うわーと思い、優は晴のかたわらで黙った。
「何だい」
「いや、先輩、甘いもの好きですかってきこうとしたんですけど」
あぁ、と、気のない声でこたえて、銀縁の下の口が湯呑みの中身を啜った。無色透明の液体だ。白湯だろうか。
ブドウ糖と水分のみって。疲れているのだろうか。
「甘いものは冷たいのなら食べるよ」
「この冬場にですか。体壊しますよ」
そういえばかき氷を食べていた。あのとき飲みたがったかりん水とかいうジュースも、夏場むけにキンと冷えているのだろうか。
「いま始めたことじゃないから大丈夫だよ」
「あらためれば改善することがあるかもしれませんよ」
「いやー、優しいね、骨身にしみるよ」
湯呑みを置くと同時に、突然、晴が立ちあがった。思いがけないことに、優は半歩しりぞく。
「優君、財布持って」
「はい?」
「ちょっと出てくる。コート着て。おいで」
外出の宣言は清や他の生徒会メンバーへ、同行の指図は優だけにして、自身はマフラーだけ巻いて廊下へ出ていくのを、優は追いかける前に晴のコートもひっつかんだ。なんだあの人、体冷やすのが趣味なのか。
廊下をのんびりあるいているのに追いつき、コートを着せかけると、先輩は心外そうに己の肩をみおろした。
「そんな長くならないよ」
「いや寒いですって」
「首あっためとけばいけるよ」
「何の自信ですか。マゾなんですか」
「頭を冷やす必要があるかな、ないかな」
「どっちですか」
「あったかいところの子は寒さに弱いねえ」
「……」
どこの出身なんだ、この人は?
え、まさか彼女と同じ北海道? それつながりとかなんやかやで雪平の事情に精通してて優にもかまってくるのだろうか? なんの脈絡も根拠もないけど嫌すぎる。
なにもいわずに晴をみていると、銀縁の奥の無表情がかすかにゆがんだ。
「優君。顔が雄弁すぎるよ」
「――すみません。

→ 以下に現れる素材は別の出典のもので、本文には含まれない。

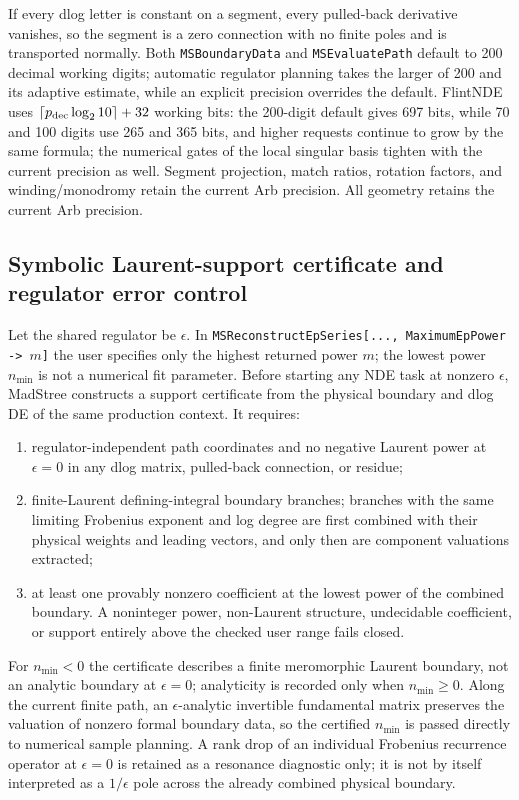 \documentclass[11pt,a4paper]{article}
\begin{document}
If every dlog letter is constant on a segment, every pulled-back derivative vanishes, so the
segment is a zero connection with no finite poles and is transported normally. Both
\texttt{MSBoundaryData} and \texttt{MSEvaluatePath} default to 200 decimal working digits;
automatic regulator planning takes the larger of 200 and its adaptive estimate, while an explicit
precision overrides the default. FlintNDE uses $\lceil p_{\rm dec}\log_2 10\rceil+32$ working
bits: the 200-digit default gives 697 bits, while 70 and 100 digits use 265 and
365 bits, and higher requests continue to grow by the same formula; the numerical gates of
the local singular basis tighten with the current precision as well. Segment projection,
match ratios, rotation factors, and winding/monodromy retain the current Arb precision.
All geometry retains the current Arb precision.

\subsection{Symbolic Laurent-support certificate and regulator error control}

Let the shared regulator be $\epsilon$.  In
\texttt{MSReconstructEpSeries[..., MaximumEpPower -> $m$]} the user specifies only the
highest returned power $m$; the lowest power $n_{\min}$ is not a numerical fit parameter.
Before starting any NDE task at nonzero $\epsilon$, MadStree constructs a support certificate
from the physical boundary and dlog DE of the same production context.  It requires:
\begin{enumerate}[label=\arabic*.]
  \item regulator-independent path coordinates and no negative Laurent power at
  $\epsilon=0$ in any dlog matrix, pulled-back connection, or residue;
  \item finite-Laurent defining-integral boundary branches; branches with the same limiting
  Frobenius exponent and log degree are first combined with their physical weights and leading
  vectors, and only then are component valuations extracted;
  \item at least one provably nonzero coefficient at the lowest power of the combined boundary.
  A noninteger power, non-Laurent structure, undecidable coefficient, or support entirely above
  the checked user range fails closed.
\end{enumerate}
For $n_{\min}<0$ the certificate describes a finite meromorphic Laurent boundary, not an
analytic boundary at $\epsilon=0$; analyticity is recorded only when $n_{\min}\geq0$.
Along the current finite path, an $\epsilon$-analytic invertible fundamental matrix preserves
the valuation of nonzero formal boundary data, so the certified $n_{\min}$ is passed directly
to numerical sample planning.  A rank drop of an individual Frobenius recurrence operator at
$\epsilon=0$ is retained as a resonance diagnostic only; it is not by itself interpreted as a
$1/\epsilon$ pole across the already combined physical boundary.
\end{document}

何言ってましたか」
「うわこいつ今さら何言ってんのマジ引くわ、くらいかな」
びっくりするくらい合っている。
しばらく無言で廊下を移動して、これはまずいと思って優は口をひらく。
大まかに合ってはいるが、詳細はなにもないのだ、晴の洞察には。
「わたし、そんなに、顔に出てますか、いやその通りとかそういう意味じゃなくて」
「そういう意味にしかきこえんがな。いや、みてればわかるよ、ちょっとみてれば大体わかるくらいには出てるね」
「あぁ……」
溜め息が出た。
それがいいところだよと、本気なのかただの慰めなのか、しらっといって、晴は下足箱の位置がちがうので一旦、わかれた。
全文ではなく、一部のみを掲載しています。